Location recognition with images has multiple advantages. The usually used Global Posi- tioning System (GPS) has an accuracy of currently 7.8 m as declared by the United States Department of Defense [Pen08]. But in an indoor scenario the GPS reception is poor or not existing at all. Hence GPS does not work indoors. A more precise method for deter- mining the location is the WLAN localization solution. This method is analysed by Liu et al. [LDBL07]. The accuracy is estimated at 6 m but strongly depends on the amount of WLAN networks in the environment. Recent research has shifted towards CBIR-based location recognition to get even more precise results with the advantage of low setup costs. To achieve location recognition with an image, a database of images must first be created. Therefore, each image in that database has to be linked to a geo-tag, representing the information where it has been taken. The CBIR procedure is applied for each image, so that a query image now returns the location, that represents the information where it was taken. This enables different applications such as interactive information to the current location or indoor-navigation. The latter is the application where the results of this thesis will be integrated. The location retrieval scenario needs a big database. The used database is explained in the next section.

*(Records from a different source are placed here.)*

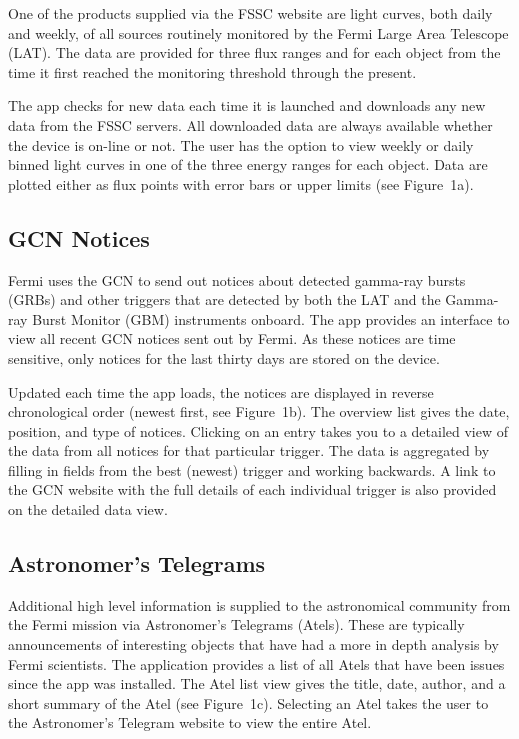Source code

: One of the products supplied via the FSSC website are light curves, both daily and weekly, of all sources routinely monitored by the Fermi Large Area Telescope (LAT).  The data are provided for three flux ranges and for each object from the time it first reached the monitoring threshold through the present.

The app checks for new data each time it is launched and downloads any new data from the FSSC servers.  All downloaded data are always available whether the device is on-line or not.  The user has the option to view weekly or daily binned light curves in one of the three energy ranges for each object.  Data are plotted either as flux points with error bars or upper limits (see Figure~1a).

\subsection{GCN Notices}
Fermi uses the GCN to send out notices about detected gamma-ray bursts (GRBs) and other triggers that are detected by both the LAT and the Gamma-ray Burst Monitor (GBM) instruments onboard.  The app provides an interface to view all recent GCN notices sent out by Fermi.  As these notices are time sensitive, only notices for the last thirty days are stored on the device.

Updated each time the app loads, the notices are displayed in reverse chronological order (newest first, see Figure~1b).  The overview list gives the date, position, and type of notices.  Clicking on an entry takes you to a detailed view of the data from all notices for that particular trigger.  The data is aggregated by filling in fields from the best (newest) trigger and working backwards.  A link to the GCN website with the full details of each individual trigger is also provided on the detailed data view.

\subsection{Astronomer's Telegrams}
Additional high level information is supplied to the astronomical community from the Fermi mission via Astronomer's Telegrams (Atels).  These are typically announcements of interesting objects that have had a more in depth analysis by Fermi scientists.  The application provides a list of all Atels that have been issues since the app was installed.  The Atel list view gives the title, date, author, and a short summary of the Atel (see Figure~1c).  Selecting an Atel takes the user to the Astronomer's Telegram website to view the entire Atel.

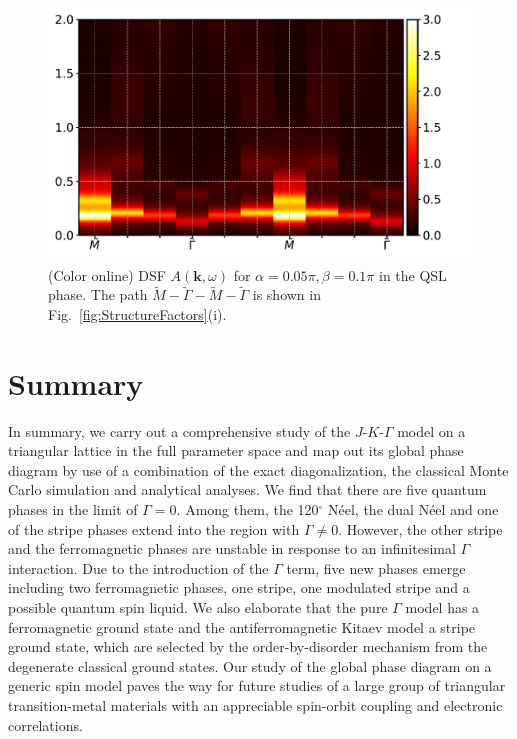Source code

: \documentclass[aps,prb,reprint,amsfonts,amsmath,amssymb,showpacs,groupedaddress,superscriptaddress]{revtex4-1}
\begin{document}
\begin{figure}
    \centering
    \includegraphics[width=\columnwidth]{fig/Spectrum.pdf}
    \caption{\label{fig:Spectrum}(Color online) DSF $A(\bm{k}, \omega)$ for $\alpha=0.05\pi,\beta=0.1\pi$ in the QSL phase. The path $\tilde{M}-\tilde{\Gamma}-\tilde{M}-\tilde{\Gamma}$ is shown in Fig.~\ref{fig:StructureFactors}(i).}
\end{figure}


\section{\label{sec:Summary}Summary}

In summary, we carry out a comprehensive study of the $J$-$K$-$\Gamma$ model on a triangular lattice in the full parameter space and map out its global phase diagram by use of a combination of the exact diagonalization, the classical Monte Carlo simulation and analytical analyses. We find that there are five quantum phases in the limit of $\Gamma=0$.
Among them, the 120$^\circ$ N\'{e}el, the dual N\'{e}el and one of the stripe phases extend into the region with $\Gamma\ne 0$. However, the other stripe and the ferromagnetic phases are unstable in response to an infinitesimal $\Gamma$ interaction. Due to the introduction of the $\Gamma$ term, five new phases emerge including two ferromagnetic phases, one stripe, one modulated stripe and a possible quantum spin liquid. We also elaborate that the pure $\Gamma$ model has a ferromagnetic ground state and the antiferromagnetic Kitaev model a stripe ground state, which are selected by the order-by-disorder mechanism from the degenerate classical ground states.
Our study of the global phase diagram on a generic spin model paves the way for future studies of a large group of triangular transition-metal materials with an appreciable spin-orbit coupling and electronic correlations.
\end{document}
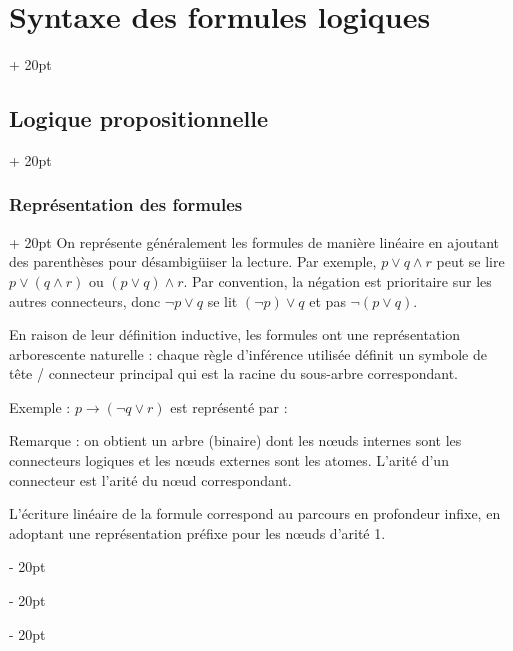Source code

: \documentclass[a4paper, 12pt, twoside]{article}
\newcommand{\ind}[1][20pt]{\advance\leftskip + #1}
\newcommand{\deind}[1][20pt]{\advance\leftskip - #1}
\newenvironment{indt}[2][20pt]{#2 \par \ind[#1]}{\par \deind} %
\begin{document}
\begin{indt}{\section{Syntaxe des formules logiques}}
\begin{indt}{\subsection{Logique propositionnelle}}
            \vspace{12pt}
            
            \begin{indt}{\subsubsection{Représentation des formules}}
                On représente généralement les formules de manière linéaire en ajoutant des parenthèses pour désambigüiser la lecture. Par exemple, $p \vee q \wedge r$ peut se lire $p \vee (q \wedge r)$ ou $(p \vee q) \wedge r$. Par convention, la négation est prioritaire sur les autres connecteurs, donc $\neg p \vee q$ se lit $(\neg p) \vee q$ et pas $\neg (p \vee q)$.
                
                \vspace{12pt}
                
                En raison de leur définition inductive, les formules ont une représentation arborescente naturelle : chaque règle d'inférence utilisée définit un symbole de tête / connecteur principal qui est la racine du sous-arbre correspondant.
                
                \vspace{12pt}
                
                Exemple : $p \rightarrow (\neg q \vee r)$ est représenté par :
                
                \begin{center}
                \end{center}
                
                Remarque : on obtient un arbre (binaire) dont les n\oe uds internes sont les connecteurs logiques et les n\oe uds externes sont les atomes. L'arité d'un connecteur est l'arité du n\oe ud correspondant.
                
                L'écriture linéaire de la formule correspond au parcours en profondeur infixe, en adoptant une représentation préfixe pour les n\oe uds d'arité 1.
                

\end{indt}
\end{indt}
\end{indt}
\end{document}
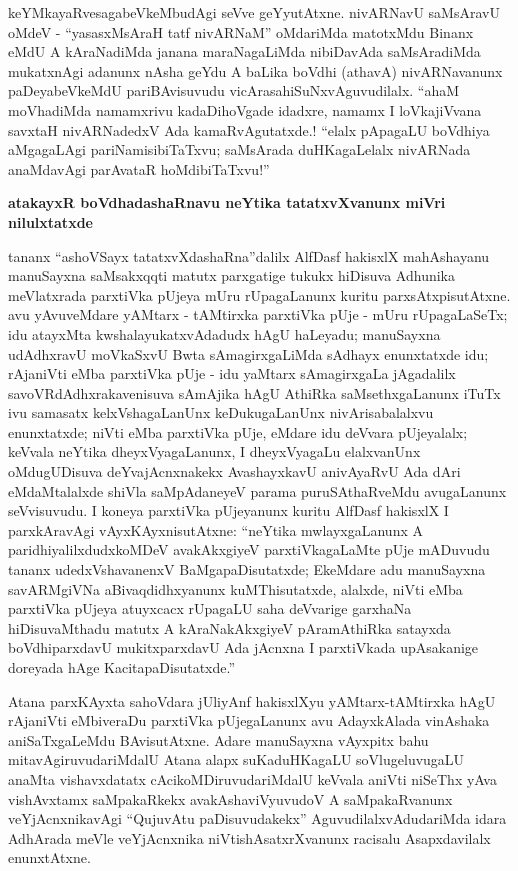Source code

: keYMkayaRvesagabeVkeMbudAgi seVve geYyutAtxne. nivARNavU saMsAravU oMdeV - ``yasasxMsAraH tatf \hbox{nivARNaM}'' oMdariMda matotxMdu Binanx eMdU A kAraNadiMda janana maraNagaLiMda nibiDavAda saMsAradiMda mukatxnAgi adanunx nAsha geYdu A baLika boVdhi (athavA) nivARNavanunx paDeyabeVkeMdU pariBAvisuvudu vicArasahiSuNxvAguvudilalx. ``ahaM moVhadiMda namamxrivu kadaDihoVgade idadxre, namamx I loVkajiVvana savxtaH nivARNadedxV Ada kamaR\-vAgutatxde.! ``elalx pApagaLU boVdhiya aMgagaLAgi pariNamisibiTaTxvu; saMsArada duHKagaLelalx nivARNada anaMdavAgi parAvataR hoMdibiTaTxvu!''

\smallskip
\begin{center}
{\Large\bf atakayxR boVdhadashaRnavu neYtika tatatxvXvanunx miVri nilulxtatxde}
\end{center}

tananx ``ashoVSayx tatatxvXdashaRna''dalilx AlfDasf hakisxlX mahAshayanu manuSayxna saMsakxqqti matutx parxgatige tukukx hiDisuva Adhunika meVlatxrada parxtiVka pUjeya mUru rUpagaLanunx kuritu parxsAtxpisutAtxne. avu yAvuveMdare  yAMtarx - tAMtirxka parxtiVka pUje - mUru rUpagaLaSeTx; idu atayxMta kwshalayukatxvAdadudx hAgU haLeyadu; manuSayxna udAdhxravU moVkaSxvU Bwta sAmagirxgaLiMda sAdhayx enunxtatxde idu;  rAjaniVti eMba parxtiVka pUje - idu yaMtarx sAmagirxgaLa jAgadalilx savoVRdAdhxrakavenisuva sAmAjika hAgU AthiRka saMsethxgaLanunx iTuTx ivu samasatx kelxVshagaLanUnx keDukugaLanUnx nivArisabalalxvu enunxtatxde;  niVti eMba parxtiVka pUje, eMdare idu deVvara pUjeyalalx; keVvala neYtika dheyxVyagaLanunx, I dheyxVyagaLu elalxvanUnx oMdugUDisuva deYvajAcnxnakekx AvashayxkavU anivAyaRvU Ada dAri eMdaMtalalxde shiVla saMpAdaneyeV parama puruSAthaRveMdu avugaLanunx seVvisuvudu. I koneya parxtiVka pUjeyanunx kuritu AlfDasf hakisxlX I parxkAravAgi vAyxKAyxnisutAtxne: ``neYtika mwlayxgaLanunx A paridhiyalilxdudxkoMDeV avakAkxgiyeV parxtiVkagaLaMte pUje mADuvudu tananx udedxVshavanenxV BaMgapaDisutatxde; EkeMdare adu manuSayxna savARMgiVNa aBivaqdidhxyanunx kuMThisutatxde, alalxde, niVti eMba parxtiVka pUjeya atuyxcacx rUpagaLU saha deVvarige garxhaNa hiDisuvaMthadu matutx A kAraNakAkxgiyeV pAramAthiRka satayxda boVdhiparxdavU mukitxparxdavU Ada jAcnxna I parxtiVkada upAsakanige doreyada hAge KacitapaDisutatxde.''

Atana parxKAyxta sahoVdara jUliyAnf hakisxlXyu yAMtarx-tAMtirxka hAgU rAjaniVti eMbiveraDu parxtiVka pUjegaLanunx avu AdayxkAlada vinAshaka aniSaTxgaLeMdu BAvisutAtxne. Adare manuSayxna vAyxpitx bahu mitavAgiruvudariMdalU Atana alapx suKaduHKagaLU soVlugeluvugaLU anaMta vishavxdatatx cAcikoMDiruvudariMdalU keVvala aniVti niSeThx yAva vishAvxtamx saMpakaRkekx avakAshaviVyuvudoV A saMpakaRvanunx veYjAcnxnikavAgi ``QujuvAtu paDisuvudakekx'' AguvudilalxvAdudariMda idara AdhArada meVle veYjAcnxnika niVtishAsatxrXvanunx racisalu Asapxdavilalx enunxtAtxne.

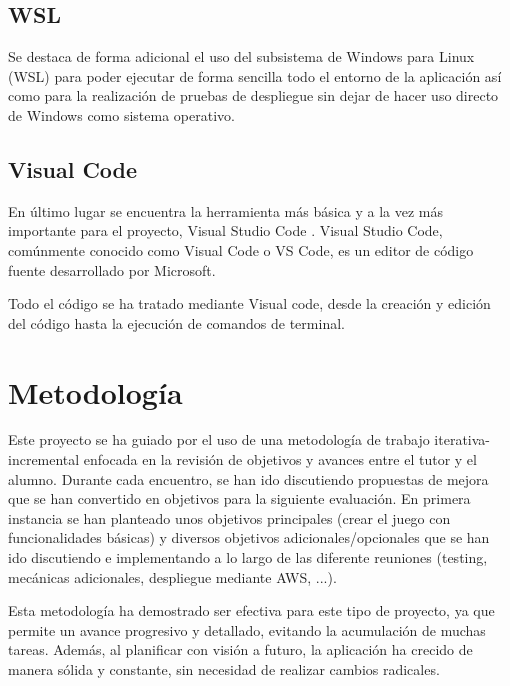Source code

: \subsection{WSL}

Se destaca de forma adicional el uso del subsistema de Windows para Linux (WSL) \cite{wsl} para poder ejecutar de forma sencilla
todo el entorno de la aplicación así como para la realización de pruebas de despliegue sin dejar de hacer uso directo de Windows
como sistema operativo.

\subsection{Visual Code}

En último lugar se encuentra la herramienta más básica y a la vez más importante para
el proyecto, Visual Studio Code \cite{vscode}. Visual Studio Code, comúnmente conocido como Visual Code o VS Code,
es un editor de código fuente desarrollado por Microsoft.

Todo el código se ha tratado mediante Visual code, desde la creación y edición del código hasta la ejecución de comandos
de terminal.


\section{Metodología}

Este proyecto se ha guiado por el uso de una metodología de trabajo iterativa-incremental enfocada en la revisión de objetivos y
avances entre el tutor y el alumno. Durante cada encuentro, se han ido discutiendo propuestas de mejora que se han convertido en
objetivos para la siguiente evaluación. En primera instancia se han planteado unos objetivos principales (crear el juego
con funcionalidades básicas) y diversos objetivos adicionales/opcionales que se han ido discutiendo e
implementando a lo largo de las diferente reuniones (testing, mecánicas adicionales, despliegue mediante AWS, ...).

Esta metodología ha demostrado ser efectiva para este tipo de proyecto, ya que permite un avance progresivo y detallado,
evitando la acumulación de muchas tareas. Además, al planificar con visión a futuro, la aplicación ha crecido de manera sólida
y constante, sin necesidad de realizar cambios radicales.
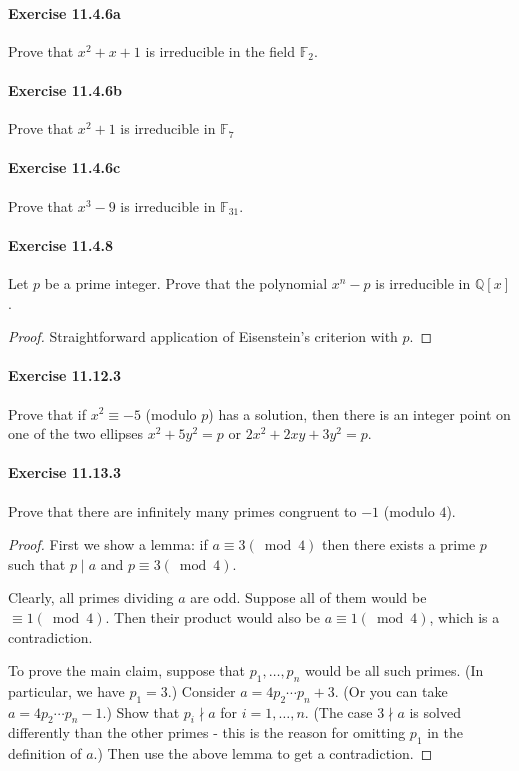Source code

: \documentclass{article}
\begin{document}
\paragraph{Exercise 11.4.6a} Prove that $x^2+x+1$ is irreducible in the field $\mathbb{F}_2$.

\paragraph{Exercise 11.4.6b} Prove that $x^2+1$ is irreducible in $\mathbb{F}_7$


\paragraph{Exercise 11.4.6c} Prove that $x^3 - 9$ is irreducible in $\mathbb{F}_{31}$.


\paragraph{Exercise 11.4.8} Let $p$ be a prime integer. Prove that the polynomial $x^n-p$ is irreducible in $\mathbb{Q}[x]$.
\begin{proof}
   Straightforward application of Eisenstein's criterion with $p$.  
\end{proof}



\paragraph{Exercise 11.12.3} Prove that if $x^2 \equiv-5$ (modulo $p$) has a solution, then there is an integer point on one of the two ellipses $x^2+5 y^2=p$ or $2 x^2+2 x y+3 y^2=p$.


\paragraph{Exercise 11.13.3} Prove that there are infinitely many primes congruent to $-1$ (modulo $4$).
\begin{proof}
    First we show a lemma: if $a \equiv 3(\bmod 4)$ then there exists a prime $p$ such that $p \mid a$ and $p \equiv 3(\bmod 4)$.

    Clearly, all primes dividing $a$ are odd. Suppose all of them would be $\equiv 1(\bmod 4)$. Then their product would also be $a \equiv 1(\bmod 4)$, which is a contradiction.

To prove the main claim, suppose that $p_1, \ldots, p_n$ would be all such primes. (In particular, we have $p_1=3$.) Consider $a=4 p_2 \cdots p_n+3$. (Or you can take $a=4 p_2 \cdots p_n-1$.) Show that $p_i \nmid a$ for $i=1, \ldots, n$. (The case $3 \nmid a$ is solved differently than the other primes - this is the reason for omitting $p_1$ in the definition of $a$.) Then use the above lemma to get a contradiction.
\end{proof}
\end{document}
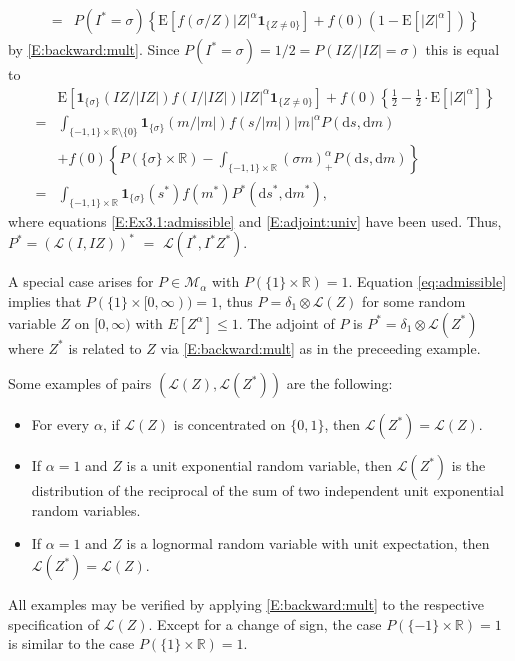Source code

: \documentclass{aptpubarxiv}
\numberwithin{equation}{section}
\begin{document}
\begin{ex}
\begin{eqnarray*}
&=&P(I^\ast = \sigma)\left\{{\mathrm{E}}[f(\sigma/Z)|Z|^\alpha{\boldsymbol{1}}_{\{Z \neq 0\}}]+f(0)(1-{\mathrm{E}}[|Z|^\alpha]) \right\}
\end{eqnarray*}
by \eqref{E:backward:mult}. Since $P(I^\ast = \sigma)=1/2=P(IZ/|IZ|=\sigma)$ this is equal to
\begin{eqnarray*}
&& {\mathrm{E}}[{\boldsymbol{1}}_{\{\sigma\}}(IZ/|IZ|)f(I/|IZ|)|IZ|^\alpha{\boldsymbol{1}}_{\{Z \neq 0\}}]+f(0)\left\{\frac{1}{2}-\frac{1}{2}\cdot {\mathrm{E}}[|Z|^\alpha]\right\} \\
&=& \int_{\{-1,1\} \times \mathbb{R} \setminus\{0\}}{\boldsymbol{1}}_{\{\sigma\}}(m/|m|)f\left(s/|m|\right)|m|^\alpha P({\mathrm{d}s},{\mathrm{d}m}) \\
&& + f(0)\left\{P(\{\sigma\} \times \mathbb{R})- \int_{\{-1,1\} \times \mathbb{R}}(\sigma m)_+^\alpha P({\mathrm{d}s}, {\mathrm{d}m})\right\}\\
&=& \int_{\{-1,1\}\times\mathbb{R}}{\boldsymbol{1}}_{\{\sigma\}}(s^*)f(m^*)P^*({\mathrm{d}s}^*,{\mathrm{d}m}^*),
\end{eqnarray*}
where equations \eqref{E:Ex3.1:admissible} and \eqref{E:adjoint:univ} have been used. Thus, $P^\ast=(\mathcal{L}(I, IZ))^\ast$ $=$ \linebreak $\mathcal{L}(I^\ast, I^\ast Z^\ast)$.
\end{ex}

\begin{ex}
\label{Ex:adjoint:1}
A special case arises for $P \in \mathcal{M}_\alpha$ with $P(\{1\} \times \mathbb{R})=1$. Equation \eqref{eq:admissible} implies that $P(\{1\} \times [0, \infty))=1$, thus $P = \delta_1 \otimes \mathcal{L}(Z)$ for some random variable $Z$ on $[0, \infty)$ with $E[Z^\alpha] \leq 1$. The adjoint of $P$ is $P^\ast = \delta_1 \otimes \mathcal{L}(Z^\ast)$ where $Z^\ast$ is related to $Z$ via \eqref{E:backward:mult} as in the preceeding example.

Some examples of pairs $(\mathcal{L}(Z), \mathcal{L}(Z^\ast))$ are the following:
\begin{itemize}
\item For every $\alpha$, if $\mathcal{L}(Z)$ is concentrated on $\{0, 1\}$, then $\mathcal{L}(Z^\ast)=\mathcal{L}(Z)$.
\item If $\alpha = 1$ and $Z$ is a unit exponential random variable, then $\mathcal{L}(Z^\ast)$ is the distribution of the reciprocal of the sum of two independent unit exponential random variables.
\item If $\alpha = 1$ and $Z$ is a lognormal random variable with unit expectation, then $\mathcal{L}(Z^\ast) =\mathcal{L}(Z)$.
\end{itemize}
All examples may be verified by applying \eqref{E:backward:mult} to the respective specification of $\mathcal{L}(Z)$.
Except for a change of sign, the case $P(\{-1\} \times \mathbb{R})=1$ is similar to the case $P(\{1\} \times \mathbb{R})=1$.
\end{ex}
\end{document}
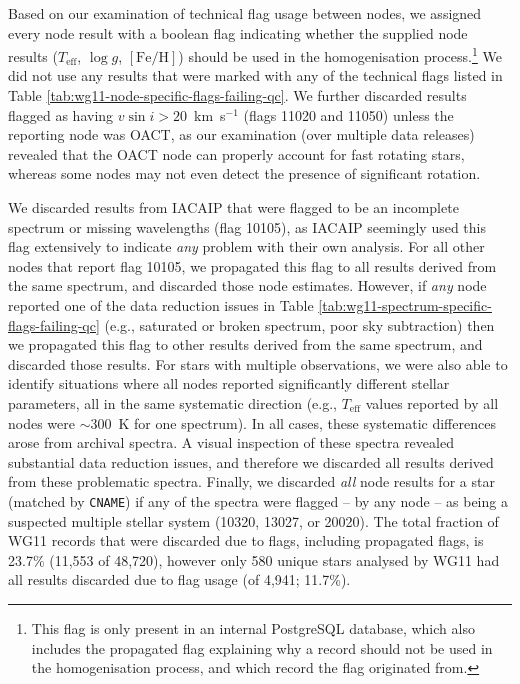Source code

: \documentclass[preprint]{aastex}
\newcommand{\teff}{T_{\mathrm{eff}}}
\newcommand{\logg}{\log g}
\newcommand{\feh}{[\mathrm{Fe/H}]}
\begin{document}
Based on our examination of technical flag usage between nodes, we assigned every node 
result with a boolean flag indicating whether the supplied node results ($\teff$, $\logg$,
$\feh$) should be used in the homogenisation process.\footnote{This flag is only present
in an internal PostgreSQL database, which also includes the propagated flag explaining
why a record should not be used in the homogenisation process, and which record the flag
originated from.}  We did not use any results that were marked with any of the technical
flags listed in Table \ref{tab:wg11-node-specific-flags-failing-qc}.  We further discarded 
results flagged as having $v\sin{i} > 20$~km~s$^{-1}$ (flags 11020 and 11050) unless the 
reporting node was OACT, as our examination (over multiple data releases) revealed that 
the OACT node can properly account for fast rotating stars, whereas some nodes may not 
even detect the presence of significant rotation. 


We discarded results from IACAIP that were flagged to be an incomplete spectrum or 
missing wavelengths (flag 10105), as IACAIP seemingly used this flag extensively to 
indicate \emph{any} problem with their own analysis.  For all other nodes that report
flag 10105, we propagated this flag to all results derived from the same spectrum,
and discarded those node estimates.  However, if \emph{any} node reported one of the
data reduction issues in Table \ref{tab:wg11-spectrum-specific-flags-failing-qc}
(e.g., saturated or broken spectrum, poor sky subtraction) then we propagated this 
flag to other results derived from the same spectrum, and discarded those results.
For stars with multiple observations, we were also able to identify situations where 
all nodes reported significantly different stellar parameters, all in the same 
systematic direction (e.g., $\teff$ values reported by all nodes were $\sim$300~K for 
one spectrum). In all cases, these systematic differences arose from archival spectra. 
A visual inspection of these spectra revealed substantial data reduction issues, and 
therefore we discarded all results derived from these problematic spectra.  Finally, 
we discarded \emph{all} node results for a star (matched by \texttt{CNAME}) if any of 
the spectra were flagged -- by any node -- as being a suspected multiple stellar system 
(10320, 13027, or 20020). The total fraction of WG11 records that were discarded due to
flags, including propagated flags, is 23.7\% (11,553 of 48,720), however only 580 unique 
stars analysed by WG11 had all results discarded due to flag usage (of 4,941; 11.7\%).
\end{document}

2.2 Database of Range Images

The database used in this thesis consists of a set of range images. The range is represented by the grey value of each image-pixel. More precisely the grey-value indicates the distance from the sensor to the pixel point. In order to work with the range images, they are converted to point clouds representing the 3D coordinates of each point. The focal length and the center point must be considered for the conversion, otherwise the point cloud would be distorted.

To obtain representative results especially for the application of indoor navigation, the 1st floor from the TUMindoor dataset presented by Huitl et al. [HSH+12] is used. Two horizontally mounted laser range scanners and six CCD cameras on a trolley recorded the images of that dataset. The images show the corridors of the 1st floor of the Technical University in Munich (TUM) with a length of 1 169 m. This equals 12 584 images and about 59.7 million points in the point cloud. The range images corresponding to a subset of the captured photos are rendered as described by Al-Nuaimi et al. [ANHT+13]. From this follows that a database of geo-tagged range images, representing the TUM campus, is generated and serves as a reference to perform CBIR-based location retrieval. The challenge is that the amount of information is very variable for each range image. In this thesis, the therein described poseset p=0 is specifically used as database. Figure 2.2 shows an example: A range image of a wall (left pictures) only contains a surface regardless the texture e.g. images on that wall. A stairwell on the other hand (right pictures) contains many details with lots of depth changes.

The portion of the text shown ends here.